Former Temple University employee Andrea Constand, who settled a sex-abuse lawsuit against Cosby, met two months ago with detectives from suburban Philadelphia, her lawyer said.
Lawyer Dolores Troiani confirmed the police interview late Monday, the day Constand filed a defamation lawsuit against the prosecutor who declined to arrest Cosby when she first came forward.
The lawsuit accuses former Montgomery County prosecutor Bruce L. Castor Jr. of defaming Constand with remarks made this year as he seeks to return to the job.
Castor has said Constand gave to police in January 2005 a different story than the felony assault she described in her lawsuit that year.

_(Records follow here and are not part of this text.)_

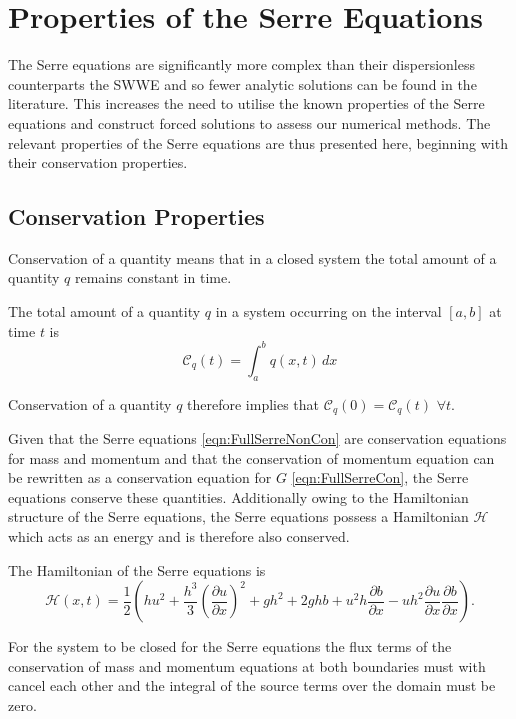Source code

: \section{Properties of the Serre Equations}
The Serre equations are significantly more complex than their dispersionless counterparts the SWWE and so fewer analytic solutions can be found in the literature. This increases the need to utilise the known properties of the Serre equations and construct forced solutions to assess our numerical methods. The relevant properties of the Serre equations are thus presented here, beginning with their conservation properties. 


\subsection{Conservation Properties}
Conservation of a quantity means that in a closed system the total amount of a quantity $q$ remains constant in time.
\begin{defn}
	\label{defn:TotalAmmountab}
	The total amount of a quantity $q$ in a system occurring on the interval $[a,b]$ at time $t$ is
	\begin{equation*}
	\mathcal{C}_q(t) = \int_{a}^{b} q(x,t)\, dx
	\end{equation*}
\end{defn}
Conservation of a quantity $q$ therefore implies that $\mathcal{C}_{q}(0) = \mathcal{C}_{q}(t)$ $\forall t$.

Given that the Serre equations \eqref{eqn:FullSerreNonCon} are conservation equations for mass and momentum and that the conservation of momentum equation can be rewritten as a conservation equation for $G$ \eqref{eqn:FullSerreCon}, the Serre equations conserve these quantities. Additionally owing to the Hamiltonian structure of the Serre equations, the Serre equations possess a Hamiltonian $\mathcal{H}$ which acts as an energy and is therefore also conserved.

\begin{defn}
	\label{eqn:Hamildef}
	The Hamiltonian of the Serre equations is
	\begin{equation*}
		\mathcal{H}(x,t) = \frac{1}{2} \left(hu^2 + \frac{h^3}{3} \left(\frac{\partial u}{\partial x}\right)^2 + gh^2 + 2ghb + u^2h\frac{\partial b}{\partial x} - uh^2 \frac{\partial u}{\partial x} \frac{\partial b}{\partial x}  \right).
	\end{equation*}
\end{defn}
For the system to be closed for the Serre equations the flux terms of the conservation of mass and momentum equations at both boundaries must with cancel each other and the integral of the source terms over the domain must be zero.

"If the allegations in the civil complaint were contained with that detail in her statement to the police, we might have been able to make a case out of it," he said last month, defending his decision not to prosecute Cosby.
Troiani said Monday it was "outrageous that a victim of a crime could be treated this same way - twice - by the same man."
The election next week pits Castor against a man involved in the newly reopened investigation, Kevin Steele, a top deputy in the district attorney's office.
Constand has accused Cosby of drugging and sexually assaulting her at his home in Montgomery County in January 2004. She met Cosby through her women's basketball team job at Temple, where Cosby, who has denied widespread abuse claims from several women, was a trustee.
Authorities have until January 2016 to file charges under the 12-year statute of limitations for felony sexual assault in Pennsylvania.
The current prosecutor, Risa Vetri Ferman, is stepping down to run for judge. She declined to discuss the investigation Monday. However, responding to questions about the Cosby case, she recently noted the "tremendous courage" it takes for sexual-assault victims to come forward.
Constand, in the defamation lawsuit against Castor, said she had become "collateral damage for his political ambitions."
Castor did not immediately return a call seeking comment Monday. The Legal Intelligencer first reported on the lawsuit, which seeks at least $150,000 in damages and came eight days before the election.
Castor, a Republican, and Steele, a Democrat, have tried to spin the Cosby case to their advantage in campaign ads. Troiani said the case shouldn't be used as "a political football."
Agents for Cosby, who starred as Dr. Cliff Huxtable on "The Cosby Show" from 1984 to 1992 and has been married for decades, have contacted defense lawyers this year to represent him in the reopened investigation.
Castor, in announcing he would not charge Cosby in 2005, had said that both parties could be portrayed in "a less than flattering light."
Dozens of women have since come forward to accuse Cosby, 78, of drugging and molesting them. And Cosby's deposition in the Constand case, released to the public this year, shows he acknowledged having sexual contact with Constand. He also said he had gotten quaaludes from his doctor to give to young women before sex years earlier.
However, he said his sexual relations with various women were consensual and he never gave women drugs without their knowledge.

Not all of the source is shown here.